Community analysis of type II methanotrophs and related organisms using the pmoA microarray (n = 44). Within each habitat, each row represents a replicate. The results were normalized first to the positive-control probe mtrof173 and then to the reference values determined individually for each probe (29). Color coding is as follows: red color indicates the maximum achievable signal for an individual probe, while blue color indicates that no detectable PCR product hybridized to that probe.

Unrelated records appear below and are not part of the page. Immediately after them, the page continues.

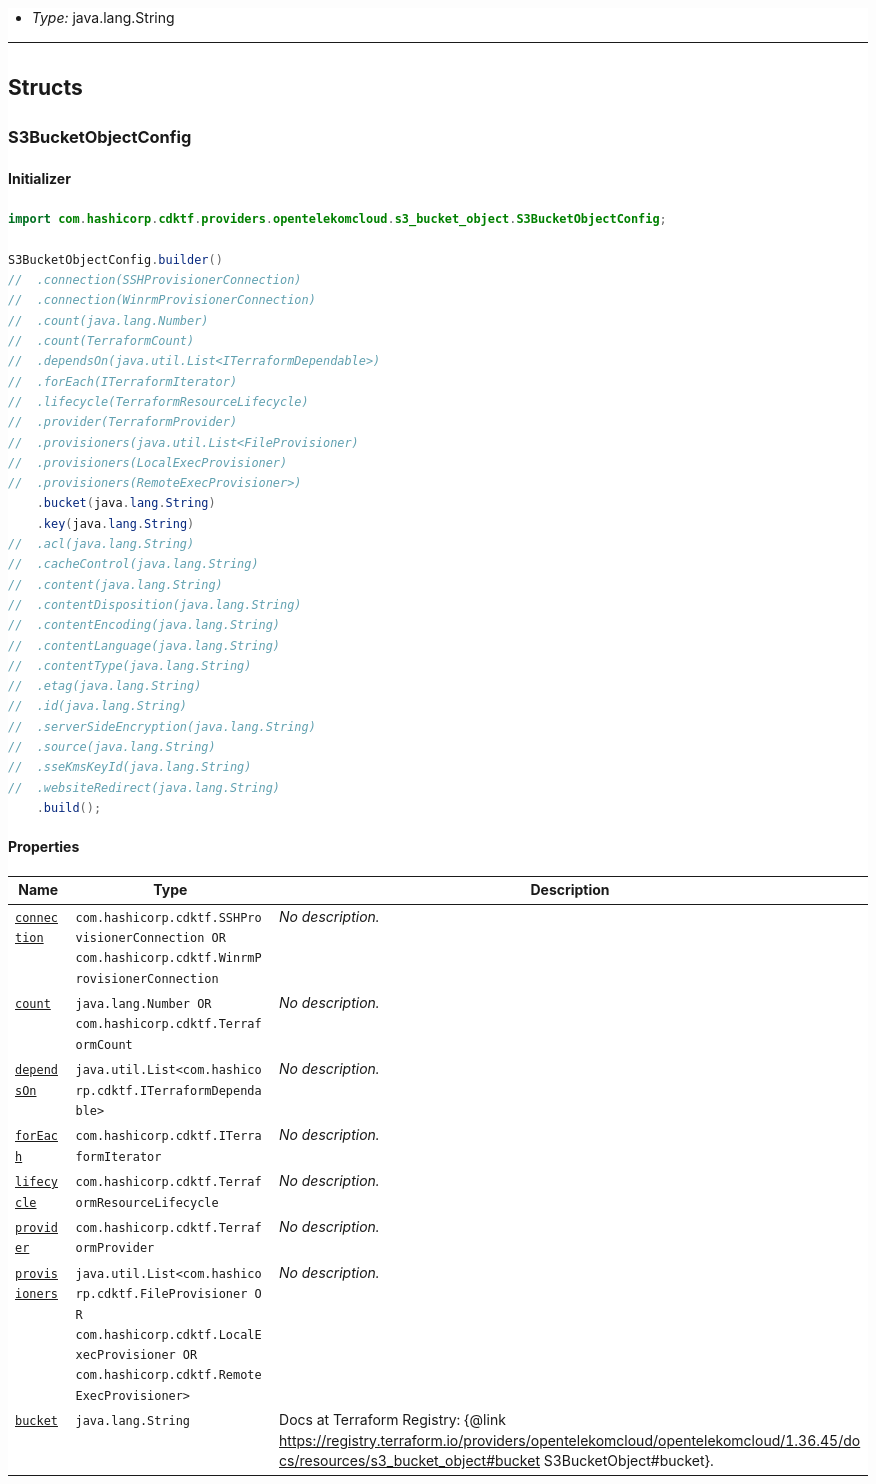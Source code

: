 - *Type:* java.lang.String

---

## Structs <a name="Structs" id="Structs"></a>

### S3BucketObjectConfig <a name="S3BucketObjectConfig" id="@cdktf/provider-opentelekomcloud.s3BucketObject.S3BucketObjectConfig"></a>

#### Initializer <a name="Initializer" id="@cdktf/provider-opentelekomcloud.s3BucketObject.S3BucketObjectConfig.Initializer"></a>

```java
import com.hashicorp.cdktf.providers.opentelekomcloud.s3_bucket_object.S3BucketObjectConfig;

S3BucketObjectConfig.builder()
//  .connection(SSHProvisionerConnection)
//  .connection(WinrmProvisionerConnection)
//  .count(java.lang.Number)
//  .count(TerraformCount)
//  .dependsOn(java.util.List<ITerraformDependable>)
//  .forEach(ITerraformIterator)
//  .lifecycle(TerraformResourceLifecycle)
//  .provider(TerraformProvider)
//  .provisioners(java.util.List<FileProvisioner)
//  .provisioners(LocalExecProvisioner)
//  .provisioners(RemoteExecProvisioner>)
    .bucket(java.lang.String)
    .key(java.lang.String)
//  .acl(java.lang.String)
//  .cacheControl(java.lang.String)
//  .content(java.lang.String)
//  .contentDisposition(java.lang.String)
//  .contentEncoding(java.lang.String)
//  .contentLanguage(java.lang.String)
//  .contentType(java.lang.String)
//  .etag(java.lang.String)
//  .id(java.lang.String)
//  .serverSideEncryption(java.lang.String)
//  .source(java.lang.String)
//  .sseKmsKeyId(java.lang.String)
//  .websiteRedirect(java.lang.String)
    .build();
```

#### Properties <a name="Properties" id="Properties"></a>

| **Name** | **Type** | **Description** |
| --- | --- | --- |
| <code><a href="#@cdktf/provider-opentelekomcloud.s3BucketObject.S3BucketObjectConfig.property.connection">connection</a></code> | <code>com.hashicorp.cdktf.SSHProvisionerConnection OR com.hashicorp.cdktf.WinrmProvisionerConnection</code> | *No description.* |
| <code><a href="#@cdktf/provider-opentelekomcloud.s3BucketObject.S3BucketObjectConfig.property.count">count</a></code> | <code>java.lang.Number OR com.hashicorp.cdktf.TerraformCount</code> | *No description.* |
| <code><a href="#@cdktf/provider-opentelekomcloud.s3BucketObject.S3BucketObjectConfig.property.dependsOn">dependsOn</a></code> | <code>java.util.List<com.hashicorp.cdktf.ITerraformDependable></code> | *No description.* |
| <code><a href="#@cdktf/provider-opentelekomcloud.s3BucketObject.S3BucketObjectConfig.property.forEach">forEach</a></code> | <code>com.hashicorp.cdktf.ITerraformIterator</code> | *No description.* |
| <code><a href="#@cdktf/provider-opentelekomcloud.s3BucketObject.S3BucketObjectConfig.property.lifecycle">lifecycle</a></code> | <code>com.hashicorp.cdktf.TerraformResourceLifecycle</code> | *No description.* |
| <code><a href="#@cdktf/provider-opentelekomcloud.s3BucketObject.S3BucketObjectConfig.property.provider">provider</a></code> | <code>com.hashicorp.cdktf.TerraformProvider</code> | *No description.* |
| <code><a href="#@cdktf/provider-opentelekomcloud.s3BucketObject.S3BucketObjectConfig.property.provisioners">provisioners</a></code> | <code>java.util.List<com.hashicorp.cdktf.FileProvisioner OR com.hashicorp.cdktf.LocalExecProvisioner OR com.hashicorp.cdktf.RemoteExecProvisioner></code> | *No description.* |
| <code><a href="#@cdktf/provider-opentelekomcloud.s3BucketObject.S3BucketObjectConfig.property.bucket">bucket</a></code> | <code>java.lang.String</code> | Docs at Terraform Registry: {@link https://registry.terraform.io/providers/opentelekomcloud/opentelekomcloud/1.36.45/docs/resources/s3_bucket_object#bucket S3BucketObject#bucket}. |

The color gradient between blue and red reflects the proportion of hybridization.

Fig 4

Relationships between methanotroph diversity and changes in CH₄ flux associated with land use treatment (n = 4 replicates). (A) The methanotroph richness (or OTU richness) was calculated as the square root transformation of the number of T-RFs present in each sample (among the 15 most abundant T-RFs of the T-RFLP profiles, which constituted >94% coverage). (B) Proportions of USCα and cluster 5 microorganisms were calculated as the angular transformation (arcsine of the square root) of the ratio of the relative abundance of the T-RFs specific to Methylocapsa sp. (USCα/cluster 5; T-RFs Hha-32 and Hha-129) to the sum of the T-RFs specific to USCα/cluster 5 and the Methylocystaceae family (T-RF Hha-81). Refer to Table 1 for T-RF reference values.